Yellowstone: Kelly Reilly On Becoming The Most Watched Woman On American Tv

Kelly Reilly: ‘I wasn’t a natural performer. I was very introverted, very shy’

Starring opposite Kevin Costner in the hit TV western ‘Yellowstone’ has made the admired British actor the most watched woman on American TV. She talks to Amanda Whiting about her journey to fame, and why Beth Dutton is one of ‘these enormous women like Medea or Lady Macbeth’

The first time we encounter Beth Dutton – the tough-as-nails, sharp-as-a-tack, mean-as-a-rattlesnake corporate raider played by Kelly Reilly on the colossally popular Paramount series Yellowstone – she’s going in for the kill.

“I will fire every f***ing employee,” she promises the suit she’s bullying, her voice rock steady. “Then I will sell your leases and your equipment to Chevron for 30 cents on the dollar, and you, buddy, you will have the unique distinction of being the only drilling company to go bankrupt in the largest oil boom of the last century.”

An oil exec doesn’t make the most sympathetic victim, sure, but “buddy” started this company in his garage. The guy has tears in his eyes when Beth forces him to say “thank you” for the privilege of her hostile takeover.

And yet there’s something undeniably tender about the cutthroat ranching heiress as played by Reilly, who imbues all Beth’s icy cruelty with a tinge of melancholy. Though we’ve rarely seen Beth melt across Yellowstone’s first four seasons, the British actor’s captivating, controlled performance always seems to suggest an emotional breakthrough is just around some bend that Beth can never reach. It’s as impossible to imagine someone else in the role as it is to imagine how a working-class kid from the sleepy London suburb of Chessington ended up the savage, beating heart of the most American show on television.

“I remember the desire to get the role was very strong,” Reilly, 45, confesses from Montana, where she and her family are staying as she films Yellowstone’s fifth season. She’d been a professional actor for more than two decades when the series debuted in 2018, but from the beginning of the audition process – no, from the moment she finished reading the script for the first episode – Beth was under Reilly’s skin. “It was pretty [instinctive] how much I wanted to play her.”

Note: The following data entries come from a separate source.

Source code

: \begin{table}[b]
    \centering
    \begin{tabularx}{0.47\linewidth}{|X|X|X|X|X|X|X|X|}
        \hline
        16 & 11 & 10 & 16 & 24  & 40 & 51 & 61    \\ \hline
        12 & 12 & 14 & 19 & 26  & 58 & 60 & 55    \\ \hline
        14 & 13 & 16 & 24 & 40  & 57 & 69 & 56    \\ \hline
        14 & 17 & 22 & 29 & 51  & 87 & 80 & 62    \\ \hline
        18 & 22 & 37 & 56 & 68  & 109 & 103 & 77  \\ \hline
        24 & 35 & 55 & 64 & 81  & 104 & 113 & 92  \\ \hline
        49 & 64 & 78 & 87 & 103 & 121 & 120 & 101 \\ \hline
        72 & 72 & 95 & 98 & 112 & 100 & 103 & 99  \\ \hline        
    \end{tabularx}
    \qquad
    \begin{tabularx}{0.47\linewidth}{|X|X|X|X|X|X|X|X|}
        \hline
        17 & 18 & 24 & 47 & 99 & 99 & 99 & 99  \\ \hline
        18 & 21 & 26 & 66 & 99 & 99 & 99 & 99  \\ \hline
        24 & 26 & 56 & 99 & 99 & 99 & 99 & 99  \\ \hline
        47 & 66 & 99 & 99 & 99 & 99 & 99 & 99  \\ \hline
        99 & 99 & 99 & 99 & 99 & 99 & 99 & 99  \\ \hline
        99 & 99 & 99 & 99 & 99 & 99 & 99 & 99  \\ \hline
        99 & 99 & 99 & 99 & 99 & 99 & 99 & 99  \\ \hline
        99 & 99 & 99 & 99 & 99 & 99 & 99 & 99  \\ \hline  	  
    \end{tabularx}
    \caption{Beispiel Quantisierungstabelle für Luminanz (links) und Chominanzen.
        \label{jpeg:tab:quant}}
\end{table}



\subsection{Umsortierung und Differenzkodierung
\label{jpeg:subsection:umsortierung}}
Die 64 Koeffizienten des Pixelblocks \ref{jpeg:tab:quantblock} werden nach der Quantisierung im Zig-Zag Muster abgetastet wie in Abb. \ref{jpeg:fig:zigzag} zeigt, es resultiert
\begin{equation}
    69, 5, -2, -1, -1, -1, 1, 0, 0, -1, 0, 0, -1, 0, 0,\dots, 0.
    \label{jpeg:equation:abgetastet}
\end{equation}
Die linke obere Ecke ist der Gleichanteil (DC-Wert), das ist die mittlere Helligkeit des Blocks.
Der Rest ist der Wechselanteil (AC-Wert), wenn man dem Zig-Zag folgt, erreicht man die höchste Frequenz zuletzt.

There have been other standout roles for Reilly, including the 2012 Robert Zemeckis film Flight opposite Denzel Washington – the first job she booked after moving to America in her early thirties. Before that, she played Caroline Bingley in the 2005 version of Pride & Prejudice, starring Keira Knightley, and Mary Watson in Guy Ritchie’s Sherlock Holmes films. She’s even done TV before, including an electric turn as Vince Vaughn’s hard-nosed moll on season two of True Detective in 2015. By her own account, she’s been a “proper working character actress” since the age of 16. “Getting this job was just another one,” says Reilly matter-of-factly, with the hard-earned practicality of a showbiz vet. “It just happens to be really successful.”

Like really, really, really hugely successful. The series from Taylor Sheridan – the Oscar-nominated writer of contemporary westerns such as Hell or High Water and Wind River – is the number one series on American TV. Its season four finale pulled in more US viewers than the final ever episode of Game of Thrones. Reilly plays the only daughter of the show’s wealthy protagonist, cattleman John Dutton (Kevin Costner). He’s a taciturn cowboy always on the edge of losing the vast family ranch to some enterprising foe, from Native Americans who want to reclaim ancestral land to property developers who would like it for a run of luxury condos.

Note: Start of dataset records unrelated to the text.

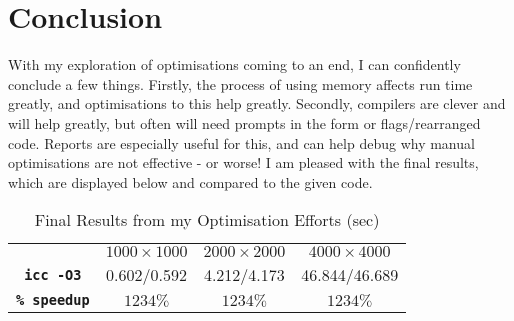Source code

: \documentclass[10pt,twocolumn,a4paper]{article}
\begin{document}
\section{Conclusion}
With my exploration of optimisations coming to an end, I can confidently conclude a few things. Firstly, the process of using memory affects run time greatly, and optimisations to this help greatly. Secondly, compilers are clever and will help greatly, but often will need prompts in the form or flags/rearranged code. Reports are especially useful for this, and can help debug why manual optimisations are not effective - or worse! I am pleased with the final results, which are displayed below and compared to the given code.

\vspace{-0.2cm}
\begin{table}[h]
\small
\centering
\begin{tabular}{c|c|c|c}
    & \textbf{$1000\times1000$} & \textbf{$2000\times2000$} & \textbf{$4000\times4000$}   \\
\textbf{\texttt{icc -O3}} & 0.602/0.592 & 4.212/4.173 & 46.844/46.689 \\
\textbf{\texttt{\% speedup}} & $1234\%$ & $1234\%$ & $1234\%$ \\
\end{tabular}
\caption{Final Results from my Optimisation Efforts (sec)}
\label{finalResults}
\end{table}\par

\vspace{-0.3cm}
\printbibliography[title={Bibliography}]
\end{document}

The show’s politics are as central to its storytelling as they are vague. On the range, the only right that seems to matter is the right to keep on doing what you’ve always been doing without anyone getting in your way. Costner’s character is an aggrieved white man, yes, but you won’t catch him in a cherry-red Maga hat. He’s just a guy in love with a dying way of life – and what’s more American than that?

Beth, with her background as a finance shark, is the show’s political realist. She knows the Wild West is finished as a business proposition. If it were up to her, she’d bulldoze the land for an airport tarmac. But she returns home to the family ranch in season one to eke out a little more solvency for all the doomed men in her life, which include her heedless brother Kayce (Luke Grimes), her salt of the earth partner – a cowboy called Rip (Cole Hauser), and her father, a man committed to going down in a blaze of machismo.